Material for the task
++++++++++++++++++++

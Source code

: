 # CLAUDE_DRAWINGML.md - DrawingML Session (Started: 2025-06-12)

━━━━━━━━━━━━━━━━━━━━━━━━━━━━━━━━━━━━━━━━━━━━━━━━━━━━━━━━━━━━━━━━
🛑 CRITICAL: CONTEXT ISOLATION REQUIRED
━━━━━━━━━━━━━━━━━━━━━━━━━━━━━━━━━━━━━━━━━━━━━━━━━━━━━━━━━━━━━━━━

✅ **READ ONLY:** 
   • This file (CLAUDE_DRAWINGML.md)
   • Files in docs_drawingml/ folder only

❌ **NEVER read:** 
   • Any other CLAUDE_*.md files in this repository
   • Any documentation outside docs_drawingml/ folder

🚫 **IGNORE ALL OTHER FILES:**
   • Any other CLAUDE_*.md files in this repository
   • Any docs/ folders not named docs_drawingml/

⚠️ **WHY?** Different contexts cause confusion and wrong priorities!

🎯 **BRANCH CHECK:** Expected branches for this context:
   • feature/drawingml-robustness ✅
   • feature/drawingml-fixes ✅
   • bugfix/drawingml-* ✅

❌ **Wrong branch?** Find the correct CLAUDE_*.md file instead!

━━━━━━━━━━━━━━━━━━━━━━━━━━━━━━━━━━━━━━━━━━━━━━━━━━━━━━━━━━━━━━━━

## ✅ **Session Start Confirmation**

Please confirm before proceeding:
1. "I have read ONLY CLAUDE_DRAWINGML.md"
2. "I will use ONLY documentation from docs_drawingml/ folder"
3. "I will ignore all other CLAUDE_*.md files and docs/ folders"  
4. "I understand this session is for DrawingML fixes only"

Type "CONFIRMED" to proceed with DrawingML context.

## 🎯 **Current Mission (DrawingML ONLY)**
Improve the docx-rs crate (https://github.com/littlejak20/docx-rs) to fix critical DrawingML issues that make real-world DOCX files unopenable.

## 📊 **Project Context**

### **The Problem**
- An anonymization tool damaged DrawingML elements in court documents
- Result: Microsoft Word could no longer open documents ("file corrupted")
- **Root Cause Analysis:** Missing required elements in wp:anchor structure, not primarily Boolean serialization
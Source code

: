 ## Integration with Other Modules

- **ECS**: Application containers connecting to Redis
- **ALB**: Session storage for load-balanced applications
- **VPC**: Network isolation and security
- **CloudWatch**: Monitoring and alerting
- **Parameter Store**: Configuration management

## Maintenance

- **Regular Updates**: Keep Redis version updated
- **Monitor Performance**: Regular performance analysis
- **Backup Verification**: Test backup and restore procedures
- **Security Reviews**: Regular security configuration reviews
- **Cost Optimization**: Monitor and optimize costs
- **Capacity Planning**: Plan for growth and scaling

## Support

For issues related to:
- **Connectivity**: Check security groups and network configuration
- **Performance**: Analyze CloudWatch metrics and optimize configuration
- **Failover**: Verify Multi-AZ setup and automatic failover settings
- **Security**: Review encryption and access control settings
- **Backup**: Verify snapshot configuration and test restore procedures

++++++++++++++++++++

What you have to do
Give back, unchanged, the run of lines in the listing above that begins at the line containing "- **Root Cause" and ends at the line containing "- **VPC**: Network isolation and security", both included.

Answer space
- **Root Cause Analysis:** Missing required elements in wp:anchor structure, not primarily Boolean serialization
Source code

: ## Integration with Other Modules

- **ECS**: Application containers connecting to Redis
- **ALB**: Session storage for load-balanced applications
- **VPC**: Network isolation and security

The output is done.